こちらのページでは「主要先進国の経常収支(対GDP比)の推移」を掲載しています。

金融マーケットにおいて、特に為替レートを説明する際に経常収支に触れることが多くあります。

一般的には経常赤字の国の通貨は弱くなりやすいと言われています。

何となく理解していましたが、実際にはどうなのか確認したいと思い調べてみました。

イメージと違うケースもあり、一度見ておく価値はあると思います。

最初に「経常収支」の内訳について解説します。

経常収支の内訳

経常収支の内訳は①貿易収支、②サービス収支、③第一次所得収支、④第二次所得収支です。

  • 貿易収支:輸出と輸入の差額
  • サービス収支:モノ以外のサービス貿易の収支(特許料、海外旅行)
  • 第一所得収支:2013年までは所得収支と呼ばれており、海外に保有する資産から生じる利子・配当の収支
  • 第二所得収支:2013年までは経常移転収支と呼ばれており、海外への援助等

経常収支の内訳についての詳細はこちらも参照してください。(特に国際収支の内訳について分かりやすく記載しています)

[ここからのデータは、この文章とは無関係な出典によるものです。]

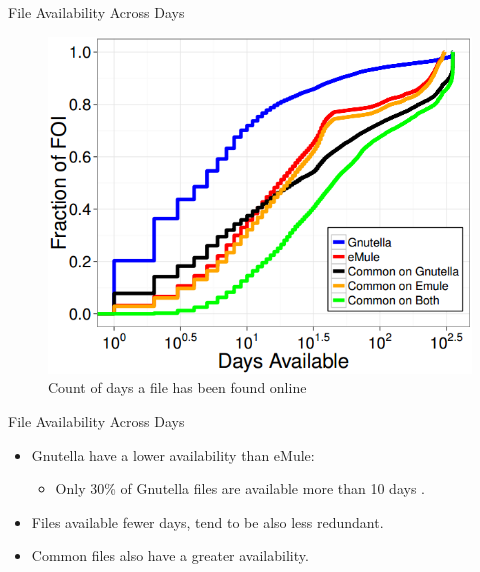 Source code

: \documentclass[notes]{beamer}
\begin{document}
\begin{frame}

\begin{block}{File Availability Across Days}

\begin{figure}[!htb]
\centering
\includegraphics[scale=0.5]{FOI_availability}
\caption{Count of days a file has been found online}
\label{fig:FOI_availability}
\end{figure}

\end{block}

\end{frame}

\begin{frame}

\begin{block}{File Availability Across Days}

\begin{itemize}

\item[\checkmark]Gnutella have a lower availability than eMule:

	\begin{itemize}

	\item Only 30\% of Gnutella files are available more than 10 days	.
	
	\end{itemize}

\item[\checkmark]Files available fewer days, tend to be also less redundant.

\item[\checkmark]Common files also have a greater availability.

\end{itemize}

\end{block}

\end{frame}
\end{document}

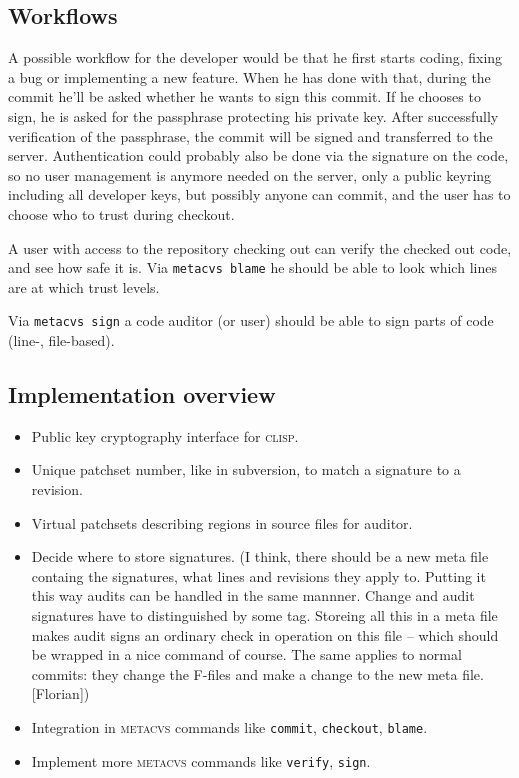 \documentclass[fleqn, 10pt, a4paper]{report}
\begin{document}
\subsection{Workflows}

A possible workflow for the developer would be that he first starts coding,
fixing a bug or implementing a new feature. When he has done with that,
during the commit he'll be asked whether he wants to sign this commit.
If he chooses to sign, he is asked for the passphrase protecting
his private key. After successfully verification of the passphrase,
the commit will be signed and transferred to the server.
Authentication could probably also be done via the signature on the code,
so no user management is anymore needed on the server, only a public keyring
including all developer keys, but possibly anyone can commit, and the user
has to choose who to trust during checkout.

A user with access to the repository checking out can verify the checked
out code, and see how safe it is.
Via \texttt{metacvs blame} he should be able to look which lines are
at which trust levels.

Via \texttt{metacvs sign} a code auditor (or user) should be able to
sign parts of code (line-, file-based).

\subsection{Implementation overview}
\begin{itemize}
\item Public key cryptography interface for \textsc{clisp}.
\item Unique patchset number, like in subversion, to match a signature to a revision.
\item Virtual patchsets describing regions in source files for auditor.
\item Decide where to store signatures.
(I think, there should be a new meta file containg the signatures, what
lines and revisions they apply to. Putting it this way audits can be handled
in the same mannner. Change and audit signatures have to distinguished by
some tag. Storeing all this in a meta file makes audit signs an
ordinary check in operation on this file -- which should be wrapped in
a nice command of course. The same applies to normal commits: they
change the F-files and make a change to the new meta file. [Florian])
\item Integration in \textsc{metacvs} commands like \texttt{commit},
\texttt{checkout}, \texttt{blame}.
\item Implement more \textsc{metacvs} commands like \texttt{verify},
\texttt{sign}.
\end{itemize}
\end{document}
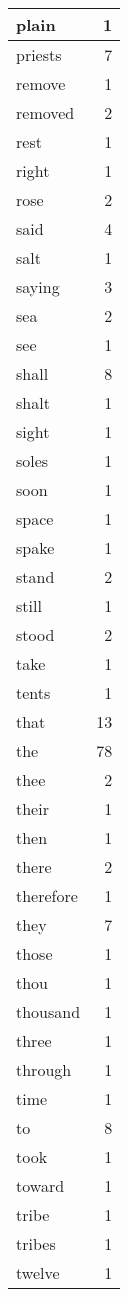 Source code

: \begin{center}
\begin{longtable}{l|r}
plain & 1 \\ \hline
priests & 7 \\ \hline
remove & 1 \\ \hline
removed & 2 \\ \hline
rest & 1 \\ \hline
right & 1 \\ \hline
rose & 2 \\ \hline
said & 4 \\ \hline
salt & 1 \\ \hline
saying & 3 \\ \hline
sea & 2 \\ \hline
see & 1 \\ \hline
shall & 8 \\ \hline
shalt & 1 \\ \hline
sight & 1 \\ \hline
soles & 1 \\ \hline
soon & 1 \\ \hline
space & 1 \\ \hline
spake & 1 \\ \hline
stand & 2 \\ \hline
still & 1 \\ \hline
stood & 2 \\ \hline
take & 1 \\ \hline
tents & 1 \\ \hline
that & 13 \\ \hline
the & 78 \\ \hline
thee & 2 \\ \hline
their & 1 \\ \hline
then & 1 \\ \hline
there & 2 \\ \hline
therefore & 1 \\ \hline
they & 7 \\ \hline
those & 1 \\ \hline
thou & 1 \\ \hline
thousand & 1 \\ \hline
three & 1 \\ \hline
through & 1 \\ \hline
time & 1 \\ \hline
to & 8 \\ \hline
took & 1 \\ \hline
toward & 1 \\ \hline
tribe & 1 \\ \hline
tribes & 1 \\ \hline
twelve & 1 \\ \hline

\end{longtable}
\end{center}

2014年に国際収支の内訳が大幅に変更となっています。

ちなみに余談ですが、経常収支が恒常的に赤字の国は、国際収支上、その裏側である金融収支がプラスになります。つまり海外から直接投資や証券投資などを呼び込んで経常収支のマイナスを埋めることになります。

それでは下記に先進国の経常収支(対GDP比)の推移とポイントを掲載します。(ポイントは箇条書きで記載しています)

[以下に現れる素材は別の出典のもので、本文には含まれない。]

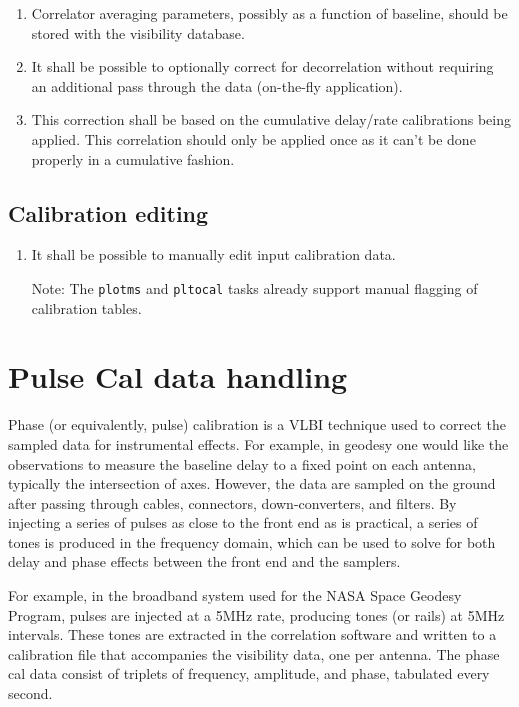 \documentclass[11pt,a4paper]{article}
\begin{document}
\begin{enumerate}[subseclist]

\item Correlator averaging parameters, possibly as a function of
  baseline, should be stored with the visibility database.

\item It shall be possible to optionally correct for decorrelation
  without requiring an additional pass through the data (on-the-fly
  application).

\item This correction shall be based on the cumulative delay/rate
  calibrations being applied.  This correlation should only be applied
  once as it can't be done properly in a cumulative fashion.

\end{enumerate}


\subsection{Calibration editing}

\begin{enumerate}[subseclist]

\item It shall be possible to manually edit input calibration data.

  Note: The \texttt{plotms} and \texttt{pltocal} tasks already support
  manual flagging of calibration tables.

\end{enumerate}


\section{Pulse Cal data handling}

Phase (or equivalently, pulse) calibration is a VLBI technique used to
correct the sampled data for instrumental effects. For example, in
geodesy one would like the observations to measure the baseline delay
to a fixed point on each antenna, typically the intersection of
axes. However, the data are sampled on the ground after passing
through cables, connectors, down-converters, and filters.  By injecting
a series of pulses as close to the front end as is practical, a series
of tones is produced in the frequency domain, which can be used to
solve for both delay and phase effects between the front end and the
samplers.

For example, in the broadband system used for the NASA Space Geodesy
Program, pulses are injected at a 5MHz rate, producing tones (or
rails) at 5MHz intervals.  These tones are extracted in the
correlation software and written to a calibration file that
accompanies the visibility data, one per antenna. The phase cal data
consist of triplets of frequency, amplitude, and phase, tabulated
every second.
\end{document}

米国・イギリス・スイスの経常収支(対GDP比)の推移

経常収支対GDP比(米国・イギリス・スイス)

  • 米国イギリスは恒常的に経常収支が赤字となっている
  • 両国は特徴が似ており、サービス収支と第一次所得収支はプラスであるが、貿易収支が大きくマイナスとなっていることから経常収支が赤字となっている
  • また、上記のチャートにはないが1980年代半ばに経常黒字であった事も共通している。当時も貿易収支は赤字であったが、海外資産がもたらす所得(第一次所得収支)で埋め合わせができていた事で黒字となっていた。近年はそれができなくなっている。
  • 1980年代~1990年代は米国の対日貿易赤字が大きな問題となり、プラザ合意による円高誘導などが行われたが、現在では米国の貿易赤字の大半は対中国によるもので、対日貿易赤字は全体の10%程度まで低下している。米国の貿易赤字の推移はこちらを参照:米国の貿易赤字 長期推移(対中国・対日本・対メキシコ)
  • スイスは恒常的に経常収支がプラスとなっている。貿易収支は90年代は赤字が続いていたが、2000年頃に黒字転換し、その後右肩上がりで黒字額が増加しており、高水準の経常黒字を維持する要因となっている。

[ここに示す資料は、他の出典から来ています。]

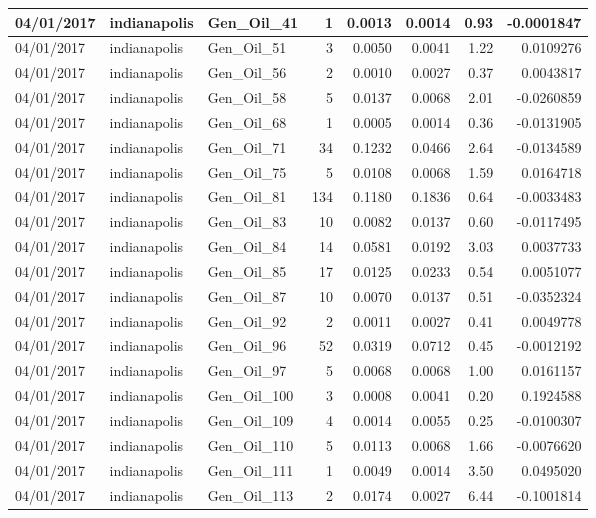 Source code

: \documentclass[
  letterpaper,
  DIV=11,
  numbers=noendperiod]{scrartcl}
\begin{document}
\begin{tabular}{l|l|l|r|r|r|r|r}
\hline
04/01/2017 & indianapolis & Gen\_Oil\_41 & 1 & 0.0013 & 0.0014 & 0.93 & -0.0001847\\
\hline
04/01/2017 & indianapolis & Gen\_Oil\_51 & 3 & 0.0050 & 0.0041 & 1.22 & 0.0109276\\
\hline
04/01/2017 & indianapolis & Gen\_Oil\_56 & 2 & 0.0010 & 0.0027 & 0.37 & 0.0043817\\
\hline
04/01/2017 & indianapolis & Gen\_Oil\_58 & 5 & 0.0137 & 0.0068 & 2.01 & -0.0260859\\
\hline
04/01/2017 & indianapolis & Gen\_Oil\_68 & 1 & 0.0005 & 0.0014 & 0.36 & -0.0131905\\
\hline
04/01/2017 & indianapolis & Gen\_Oil\_71 & 34 & 0.1232 & 0.0466 & 2.64 & -0.0134589\\
\hline
04/01/2017 & indianapolis & Gen\_Oil\_75 & 5 & 0.0108 & 0.0068 & 1.59 & 0.0164718\\
\hline
04/01/2017 & indianapolis & Gen\_Oil\_81 & 134 & 0.1180 & 0.1836 & 0.64 & -0.0033483\\
\hline
04/01/2017 & indianapolis & Gen\_Oil\_83 & 10 & 0.0082 & 0.0137 & 0.60 & -0.0117495\\
\hline
04/01/2017 & indianapolis & Gen\_Oil\_84 & 14 & 0.0581 & 0.0192 & 3.03 & 0.0037733\\
\hline
04/01/2017 & indianapolis & Gen\_Oil\_85 & 17 & 0.0125 & 0.0233 & 0.54 & 0.0051077\\
\hline
04/01/2017 & indianapolis & Gen\_Oil\_87 & 10 & 0.0070 & 0.0137 & 0.51 & -0.0352324\\
\hline
04/01/2017 & indianapolis & Gen\_Oil\_92 & 2 & 0.0011 & 0.0027 & 0.41 & 0.0049778\\
\hline
04/01/2017 & indianapolis & Gen\_Oil\_96 & 52 & 0.0319 & 0.0712 & 0.45 & -0.0012192\\
\hline
04/01/2017 & indianapolis & Gen\_Oil\_97 & 5 & 0.0068 & 0.0068 & 1.00 & 0.0161157\\
\hline
04/01/2017 & indianapolis & Gen\_Oil\_100 & 3 & 0.0008 & 0.0041 & 0.20 & 0.1924588\\
\hline
04/01/2017 & indianapolis & Gen\_Oil\_109 & 4 & 0.0014 & 0.0055 & 0.25 & -0.0100307\\
\hline
04/01/2017 & indianapolis & Gen\_Oil\_110 & 5 & 0.0113 & 0.0068 & 1.66 & -0.0076620\\
\hline
04/01/2017 & indianapolis & Gen\_Oil\_111 & 1 & 0.0049 & 0.0014 & 3.50 & 0.0495020\\
\hline
04/01/2017 & indianapolis & Gen\_Oil\_113 & 2 & 0.0174 & 0.0027 & 6.44 & -0.1001814\\

\end{tabular}
\end{document}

ユーロ圈主要国【ドイツ・フランス・イタリア・スペイン】の経常収支(対GDP比)の推移

経常収支対GDP比(ドイツ・フランス・イタリア・スペイン)

  • ドイツは2001年以降、恒常的に大幅な経常黒字が続いている。
  • 現在では一人勝ちとも言われるドイツも1990年の東西ドイツ統一後は大きく混乱し、財政悪化・高インフレ・高失業率により生産性や国際競争力が低下した。経常収支も1990年代前半〜2000年までは赤字が続いた。
  • 1999年の単一通貨ユーロ導入が転機になり、ユーロ圏への輸出拡大から経常収支は黒字化した。国内経済も安定し2000年代・2010年代の高成長につながった。
  • フランスは1992年〜2004年までは経常黒字であったが、2005年以降、経常赤字が続いている。(バラつきは少ないが、若干の経常赤字が継続している)
  • イタリアスペインは経常赤字が長く続いていたが近年黒字化した
  • イタリアは2010年代前半に財政再建のための景気抑制策を行ったことで輸入が減少。これにより貿易収支が改善したことが経常黒字に転換した大きな要因である。
  • スペインの経常収支の内訳をみると恒常的にサービス収支は大幅な黒字で、それ以外は赤字となっているが近年は貿易赤字が縮小したことで、経常収支が黒字化している。
  • ただし、スペインの貿易赤字が縮小したのはイタリアのような輸入減少ではなく、輸出が増加したことが要因となっている。構造改革による輸出競争力の改善が効果を表してきた。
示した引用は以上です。